Without the two of them in the studio last week, I was reminded what weird multiplier network effects happen in a studio like this. We feed off each other so much — ideas emerge in sparks during conversations that roll around the room. So we need to communicate better. We’ll talk about big projects, the strategy, the shared values, and hey, the things we don’t do so well: sharing information internally about self-initiated projects; knowing our dreams and aspirations. Chewing the fat together to work better together. It’s easy for two people for find time to talk about these things, but three rarely happens by coincidence.
So I’ve put a long session in the calendar for tomorrow, and then a long breakfast every Wednesday for the next few months.

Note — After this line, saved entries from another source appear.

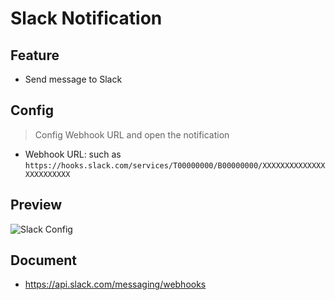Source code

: # Slack Notification
## Feature
- Send message to Slack

## Config
> Config Webhook URL and open the notification

- Webhook URL: such as `https://hooks.slack.com/services/T00000000/B00000000/XXXXXXXXXXXXXXXXXXXXXXXX`

## Preview
![Slack Config](./docs/slack-config.png)

## Document
- https://api.slack.com/messaging/webhooks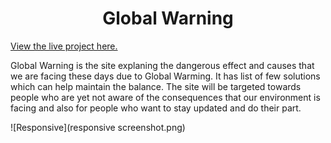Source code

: <h1 align="center">Global Warning</h1>

[View the live project here.](https://pratimagurav.github.io/global-warning/)


Global Warning is the site explaning the dangerous effect and causes that we are facing these days due to Global Warming. It has list of few solutions which can help maintain the balance. The site will be targeted towards people who are yet not aware of the consequences that our environment is facing and also for people who want to stay updated and do their part. 

![Responsive](responsive screenshot.png)

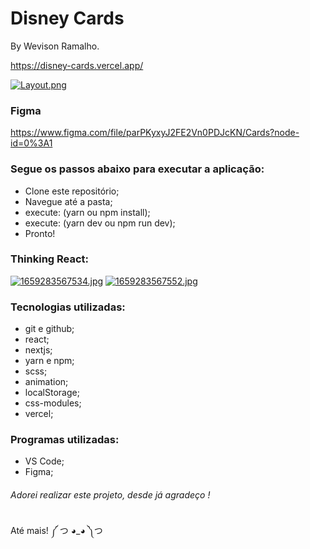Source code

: # Disney Cards
By Wevison Ramalho.

https://disney-cards.vercel.app/

[![Layout.png](https://i.postimg.cc/W4RPSPZZ/Layout.png)](https://postimg.cc/k2yZXzfM)

### Figma
https://www.figma.com/file/parPKyxyJ2FE2Vn0PDJcKN/Cards?node-id=0%3A1

### Segue os passos abaixo para executar a aplicação:
* Clone este repositório;
* Navegue até a pasta;
* execute: (yarn ou npm install);
* execute: (yarn dev ou npm run dev);
* Pronto!

### Thinking React:
[![1659283567534.jpg](https://i.postimg.cc/JhxwcH5y/1659283567534.jpg)](https://postimg.cc/v14SGBjM)
[![1659283567552.jpg](https://i.postimg.cc/sXBrjD5v/1659283567552.jpg)](https://postimg.cc/9RjS128h)

### Tecnologias utilizadas:
* git e github;
* react;
* nextjs;
* yarn e npm;
* scss;
* animation;
* localStorage;
* css-modules;
* vercel;

### Programas utilizadas:
* VS Code;
* Figma;

###### Adorei realizar este projeto, desde já agradeço !

Até mais! ༼ つ ◕_◕ ༽つ
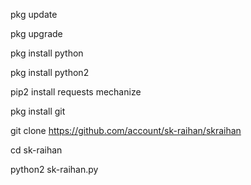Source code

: pkg update

pkg upgrade

pkg install python

pkg install python2 

pip2 install requests mechanize

pkg install git

git clone
https://github.com/account/sk-raihan/skraihan

cd sk-raihan

python2 sk-raihan.py
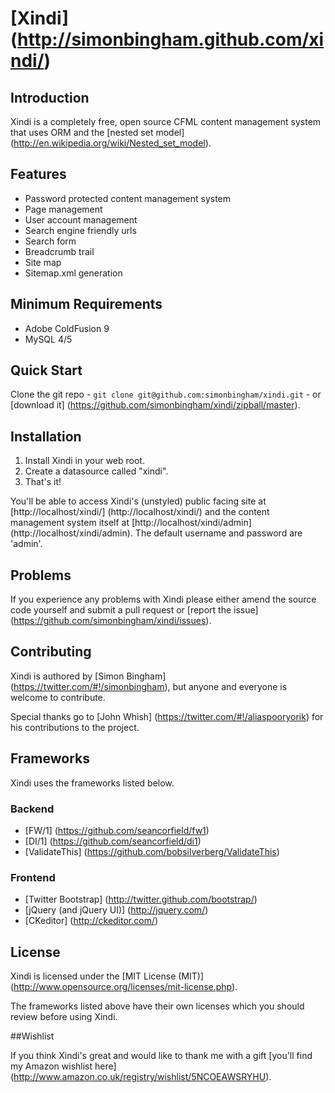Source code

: # [Xindi] (http://simonbingham.github.com/xindi/)

## Introduction

Xindi is a completely free, open source CFML content management system that uses ORM and the [nested set model] (http://en.wikipedia.org/wiki/Nested_set_model).

## Features

* Password protected content management system
* Page management
* User account management
* Search engine friendly urls
* Search form
* Breadcrumb trail
* Site map
* Sitemap.xml generation

## Minimum Requirements

* Adobe ColdFusion 9
* MySQL 4/5

## Quick Start

Clone the git repo - `git clone git@github.com:simonbingham/xindi.git` - or [download it] (https://github.com/simonbingham/xindi/zipball/master).

## Installation

1. Install Xindi in your web root.
2. Create a datasource called "xindi".
3. That's it!

You'll be able to access Xindi's (unstyled) public facing site at [http://localhost/xindi/] (http://localhost/xindi/) and the content management system itself at [http://localhost/xindi/admin] (http://localhost/xindi/admin). The default username and password are 'admin'.

## Problems

If you experience any problems with Xindi please either amend the source code yourself and submit a pull request or [report the issue] (https://github.com/simonbingham/xindi/issues).

## Contributing

Xindi is authored by [Simon Bingham] (https://twitter.com/#!/simonbingham), but anyone and everyone is welcome to contribute. 

Special thanks go to [John Whish] (https://twitter.com/#!/aliaspooryorik) for his contributions to the project.

## Frameworks

Xindi uses the frameworks listed below.

### Backend

* [FW/1] (https://github.com/seancorfield/fw1)
* [DI/1] (https://github.com/seancorfield/di1)
* [ValidateThis] (https://github.com/bobsilverberg/ValidateThis)

### Frontend

* [Twitter Bootstrap] (http://twitter.github.com/bootstrap/)
* [jQuery (and jQuery UI)] (http://jquery.com/)
* [CKeditor] (http://ckeditor.com/)

## License

Xindi is licensed under the [MIT License (MIT)] (http://www.opensource.org/licenses/mit-license.php). 

The frameworks listed above have their own licenses which you should review before using Xindi.

##Wishlist

If you think Xindi's great and would like to thank me with a gift [you'll find my Amazon wishlist here] (http://www.amazon.co.uk/registry/wishlist/5NCOEAWSRYHU).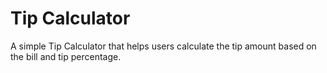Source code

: # Tip Calculator

A simple Tip Calculator that helps users calculate the tip amount based on the bill and tip percentage.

Processes and visibility are coming along well. The new accounting software will really help with individual project P&Ls, which we really need, and Kari and I did a whole lot of the work in moving to Xero today. The client projects pipeline is on the wall behind me, as is a month by month calendar till end June which shows studio activity each week (by project stage). We’re also using OmniPlan to make a Gantt chart of all projects, and who’s involved in each stage (with percentages).
A lot of these I did on Saturday. Jack phoned me on Friday night and I couldn’t get to sleep for thinking about capacity and possibilities. I came into the studio in the morning and did built scenarios from the ground up, looking at the risks and opportunities in each, and roughing out strategies. Tools for thinking.
It sounds dull, but these print-outs are the first step towards Here & Theres for the studio’s two major resource constraints, the ones I mentioned way back in week 221: cashflow and attention. We need a studio-wide literacy and knowledge of the landscape of both of these, to best be able to navigate.
For my own part, I’m looking forward to caring about attention and cashflow less… or at least Kari and these processes meaning I don’t need to obsess about them day to day. It’s true I get a kick out of operations management (which is what this part of my job is), but that’s not my vocation, and the kick I get is just my OCD speaking.
As to what I do care about, it’s the gestalt: happiness, growth, and direction, and not how I do it but how we do it, together. I’m not sure I’m terribly good at it yet (it requires a level of self-awareness that I’ve yet to develop), and in fact I slip an awful lot, but maybe it’s because I find it so hard that I find it so fulfilling.
Anyway, that’s what’s going on and what I’m thinking about in week 241. You’ll pick up from my cadence today that it feels nicely business-as-usual and manageable. Not too exuberant, not too beaten up. That’s good, it means there are clear skies.